From: Antoine Zimmermann <antoine.zimmermann@emse.fr>
Date: Tue, 1 Dec 2020 17:28:46 +0100
To: Pierre-Antoine Champin <pierre-antoine.champin@ercim.eu>, "public-rdf-star@w3.org" <public-rdf-star@w3.org>
Message-ID: <145610eb-9fda-ee59-a4b8-fbc52188d099@emse.fr>
Le 01/12/2020 à 12:58, Pierre-Antoine Champin a écrit :
> Hi Antoine,
> 
> thanks for this detailed review of the proposed semantics.
> 
> On 30/11/2020 15:25, Antoine Zimmermann wrote:
>> In the current semantics, blank nodes that appear in embedded triples 
>> are behaving differently from blank nodes outside. This leads to 
>> peculiarities of semantics with possibly unforseen consequences.
>>
>> TL;DR: In short, blank nodes inside embedded triples can be understood 
>> as "placeholders", as opposed to existentials when they are outside 
>> embedded triples.
> 
> You can say that.
> 
> I would rephrase it like that:
> 
> * blank nodes appearing only in asserted triples (i.e. standard RDF 
> blank nodes) are existential variable ranging over resources from the 
> domain (as they always were)
> 
> * blank nodes in embedded triples are existential variables ranging over 
> ground terms (although if they also appear in asserted triples, the 
> ground term is interpreted in those asserted triples as a resource from 
> the domain)

Actually, I don't think you can rigorously say that bnodes that appear 
inside embedded triples are existential variables. They really have a 
different role.

A ground embedded triple acts as an identifier. << <s> <p> <o> >> is 
really analogous to <http://ex.com/?subject=s&predicate=p&object=o> .
An embedded triple that has a blank node (e.g., << <s> <p> _:b >>) is 
like an IRI template <http://ex.com/?subject=s&predicate=p&object={_:b}>.
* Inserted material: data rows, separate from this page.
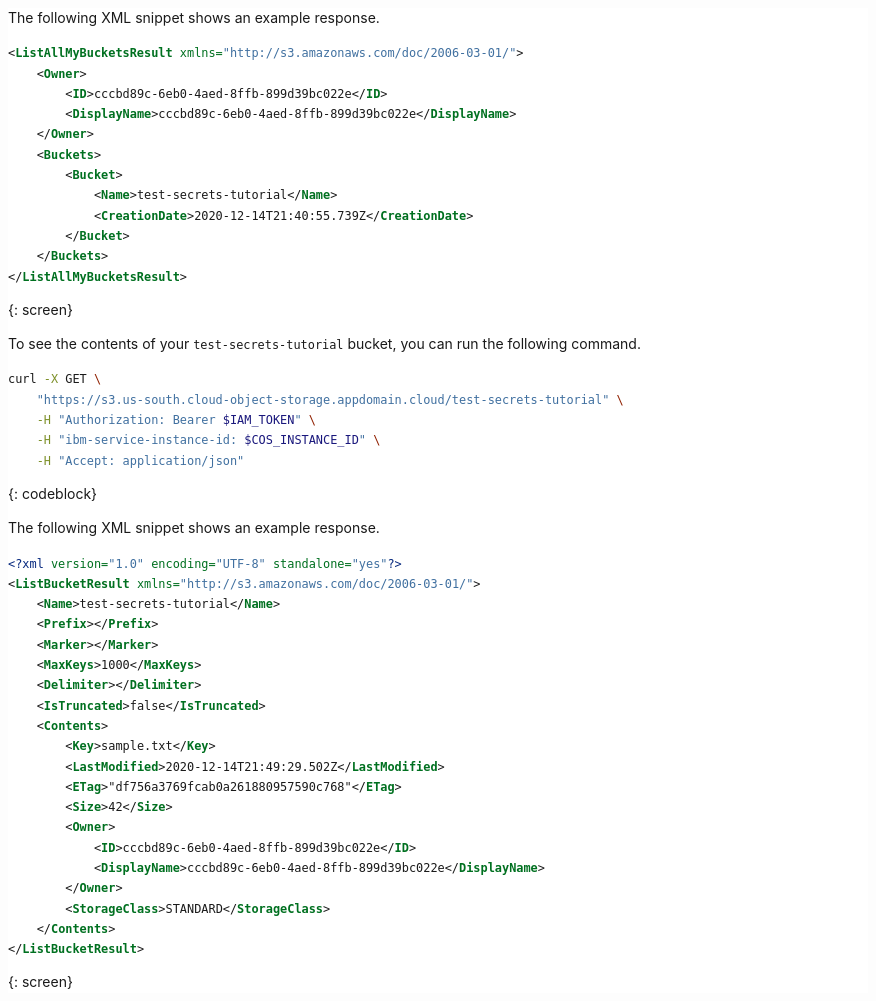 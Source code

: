 The following XML snippet shows an example response.

```xml
<ListAllMyBucketsResult xmlns="http://s3.amazonaws.com/doc/2006-03-01/">
    <Owner>
        <ID>cccbd89c-6eb0-4aed-8ffb-899d39bc022e</ID>
        <DisplayName>cccbd89c-6eb0-4aed-8ffb-899d39bc022e</DisplayName>
    </Owner>
    <Buckets>
        <Bucket>
            <Name>test-secrets-tutorial</Name>
            <CreationDate>2020-12-14T21:40:55.739Z</CreationDate>
        </Bucket>
    </Buckets>
</ListAllMyBucketsResult>
```
{: screen}

To see the contents of your `test-secrets-tutorial` bucket, you can run the following command.

```sh
curl -X GET \
    "https://s3.us-south.cloud-object-storage.appdomain.cloud/test-secrets-tutorial" \
    -H "Authorization: Bearer $IAM_TOKEN" \
    -H "ibm-service-instance-id: $COS_INSTANCE_ID" \
    -H "Accept: application/json"
```
{: codeblock}

The following XML snippet shows an example response.

```xml
<?xml version="1.0" encoding="UTF-8" standalone="yes"?>
<ListBucketResult xmlns="http://s3.amazonaws.com/doc/2006-03-01/">
    <Name>test-secrets-tutorial</Name>
    <Prefix></Prefix>
    <Marker></Marker>
    <MaxKeys>1000</MaxKeys>
    <Delimiter></Delimiter>
    <IsTruncated>false</IsTruncated>
    <Contents>
        <Key>sample.txt</Key>
        <LastModified>2020-12-14T21:49:29.502Z</LastModified>
        <ETag>"df756a3769fcab0a261880957590c768"</ETag>
        <Size>42</Size>
        <Owner>
            <ID>cccbd89c-6eb0-4aed-8ffb-899d39bc022e</ID>
            <DisplayName>cccbd89c-6eb0-4aed-8ffb-899d39bc022e</DisplayName>
        </Owner>
        <StorageClass>STANDARD</StorageClass>
    </Contents>
</ListBucketResult>
```
{: screen}
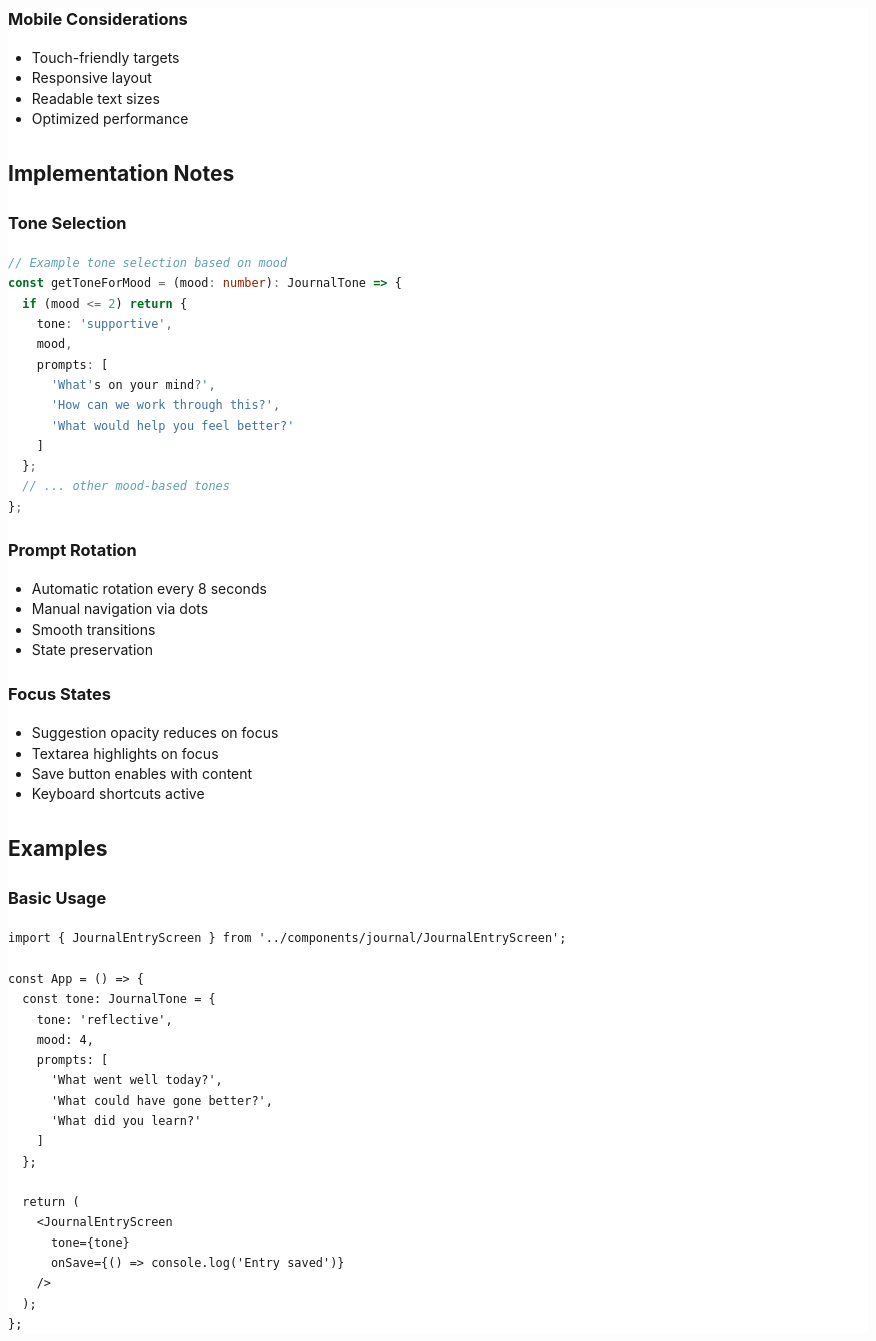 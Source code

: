 ### Mobile Considerations
- Touch-friendly targets
- Responsive layout
- Readable text sizes
- Optimized performance

## Implementation Notes

### Tone Selection
```typescript
// Example tone selection based on mood
const getToneForMood = (mood: number): JournalTone => {
  if (mood <= 2) return {
    tone: 'supportive',
    mood,
    prompts: [
      'What's on your mind?',
      'How can we work through this?',
      'What would help you feel better?'
    ]
  };
  // ... other mood-based tones
};
```

### Prompt Rotation
- Automatic rotation every 8 seconds
- Manual navigation via dots
- Smooth transitions
- State preservation

### Focus States
- Suggestion opacity reduces on focus
- Textarea highlights on focus
- Save button enables with content
- Keyboard shortcuts active

## Examples

### Basic Usage
```tsx
import { JournalEntryScreen } from '../components/journal/JournalEntryScreen';

const App = () => {
  const tone: JournalTone = {
    tone: 'reflective',
    mood: 4,
    prompts: [
      'What went well today?',
      'What could have gone better?',
      'What did you learn?'
    ]
  };

  return (
    <JournalEntryScreen
      tone={tone}
      onSave={() => console.log('Entry saved')}
    />
  );
};
```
While you can informally say that an IRI template contains an 
"existential part", this would be hardly rigorous from the point of view 
of formal logic. It would be like saying that you can quantify portions 
of constant symbols in first order logic.

The existential nature of embedded bnodes only comes from the fact that 
we can use the phrase "there exists" in the meta (natural) language that 
describes the formal language of RDF*. Just like you would say "a 
formula φ is consistant iff *there exists* an interpretation that 
satisfies it".

On the other hand, the bnodes that only appear in asserted triples can 
be formally written as proper existential variables in a direct first 
order representation of RDF* logic. That is, they indicate the existence 
of a thing in the universe of discourse.


This must be pointed out because there may be people who want to use 
RDF* to express the provenance of triples with blank nodes. But with the 
current semantics it cannot be done directly (possibly, one could keep 
track of bnodes using skolemisation, though).


some more answers below.

> 
>>
>>
>> ==Long comments:==
>>
>> One consequence is that it is not possible to directly refer to 
>> triples with blank nodes. For instance, if I say:
>>
>> << _:b <p> <o> >>  onto:source ex:somewhere .
>>
>> it does not mean that a triple with a bnode in subject position is 
>> found somewhere. It means that there is a ground triple following the 
>> template
>>
>> ?s <p> <o>
>>
>> that relates to ex:somewhere via relation onto:source.
> 
> Indeed.
> 
> Note that this is consistent with how blank nodes behave in standard 
> RDF: I can not refer to a blank node used by someone else.
> 
> If file1.ttl contains:
> 
>      ex:alice ex:likes [ ex:name "Bob" ].
> 
> I have no way to say, in another file, something like
> 
>     "That person that Alice likes (according to file1.ttl) is owl:sameAs 
> <http://example.com/users/bob>."

I don't understand the analogy. I'm not talking about files. I talk 
about the semantics of an RDF* graph.
In any case, {ex:alice ex:likes [ ex:name "Bob" ]} does not mean that 
there exists a ground term t (IRI or literal) such that:

ex:alice ex:likes t .
t ex:name "Bob" .

Maybe Alice likes something that is not identified in any way. If the 
universe contains real numbers, then there are uncountably many things 
that cannot be identified.

> (at least not in practive -- even though it is theoretically possible in 
> the abstract syntax)
> 
>> Also, while the triple:
>>
>> << <s> <p> "042"^^xsd:integer >> onto:source  ex:somewhere .
>>
>> must be derived from data that has "042" rather than "42", the triple:
>>
>> << <s> <p> _:b42 >>  onto:source ex:somewhere .
>>
>> can be derived from anything that follows the template:
>>
>> << <s> <p> ?x >>  onto:source ex:somewhere .
> Yes. Because, as Dörthe explained, _:b42 is quantified outside the 
> embedded triple.

It is not even quantified at all, at least not in the sense of variable 
quantification in FOL or similar logics.

>>
>> If we use the "embedded-triple-as-quotation" metaphore, then if we say:
>>
>> Mike says "Joe is in the house". (:mike :says << :joe :in :house >>)
>>
>> we cannot conclude:
>>
>> Mike says "someone is in the house". (Joe replaced by an existential)
> 
> I would argue that Mike didn't use the word "someone", so you should not 
> conclude that.

Yes, that's what I'm saying.

> More formally, you should not conclude
> 
>      Mike says "there exists someone who is in the house"
> 
> because he didn't say that.
> 
>>
>> but we can conclude:
>>
>> Mike says "______ is in the house". (Joe replaced by a placeholder)
> 
> This is also an existential, only quantified outside the whole sentence:
> 
>      The exist someone who Mike says "is in the house"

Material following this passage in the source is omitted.